It is also true for local rings. Let $A$ be a matrix with coefficients in $K = \mathrm{Frac}(R)$, such that $A \mathrm{GL}_n(R) A^{-1} \subset \mathrm{GL}_n(R)$. Then in particular, $A (I_n + E_{i,j})A^{-1} \in M_n(R)$ and $A (I_n+E_{i,i}+E_{i,j}+E_{j,i})A^{-1} \in M_n(R)$ for all $i \neq j$, so that $a_{i,j} b_{k,l} \in R$ for all $i,j,k,l$, where $a$, $b$ denote the coefficients of $A$, $B:=A^{-1}$.
Since $\sum_j a_{1,j}b_{j,1}=1$, there is a $j_0$ such that $a_{1,j_0} b_{j_0,1} \in R^{\times}$. Let $A'=a_{1,j_0}^{-1} A$. Then the coefficients of $A'^{-1} = a_{1,j_0} B$ are in $R$, and those of $A'$ also because $\frac{a_{i,j}}{a_{1,j_0} }= \frac{a_{i,j}b_{j_0,1}}{a_{1,j_0}b_{j_0,1}} \in R$.
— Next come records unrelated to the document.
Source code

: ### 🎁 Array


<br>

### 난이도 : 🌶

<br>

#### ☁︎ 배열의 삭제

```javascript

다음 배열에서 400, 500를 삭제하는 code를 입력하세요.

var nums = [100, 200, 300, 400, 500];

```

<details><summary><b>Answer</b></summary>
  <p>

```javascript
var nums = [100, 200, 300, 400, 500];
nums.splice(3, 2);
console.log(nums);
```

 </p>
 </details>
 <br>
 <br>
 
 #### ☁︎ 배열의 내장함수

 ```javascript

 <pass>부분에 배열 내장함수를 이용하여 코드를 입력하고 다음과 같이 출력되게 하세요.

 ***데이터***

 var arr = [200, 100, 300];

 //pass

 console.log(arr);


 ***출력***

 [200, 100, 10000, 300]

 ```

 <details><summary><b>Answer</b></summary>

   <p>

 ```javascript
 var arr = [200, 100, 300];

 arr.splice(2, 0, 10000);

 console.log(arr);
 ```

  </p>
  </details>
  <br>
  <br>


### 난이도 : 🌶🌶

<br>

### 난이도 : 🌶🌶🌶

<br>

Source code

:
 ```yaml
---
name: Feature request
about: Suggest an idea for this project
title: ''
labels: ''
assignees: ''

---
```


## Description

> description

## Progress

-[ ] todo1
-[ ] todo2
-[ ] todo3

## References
For a general $R$, this just shows that $A \in K^{\times} \mathrm{GL}_n (R_m) $ for any maximal ideal $m$ of $R$.
Edit: This implies that the normalizer is indeed $K^{\times} \mathrm{GL}_n(R)$ in the case $R$ is a UFD. Indeed we have that $I^n=(\det (A))$ where $I=\sum_{i,j} a_{i,j} R$ by localization ($i/\det(A) \in \cap_m R_m = R$ for any $i$ product of $n$ coefficients of $A$). Looking at decompositions, we see that $\mathrm{gcd}(a_{i,j})^n = \det(A)$, and so $A/\\mathrm{gcd}(a_{i,j}) \in \mathrm{GL}_n(R)$.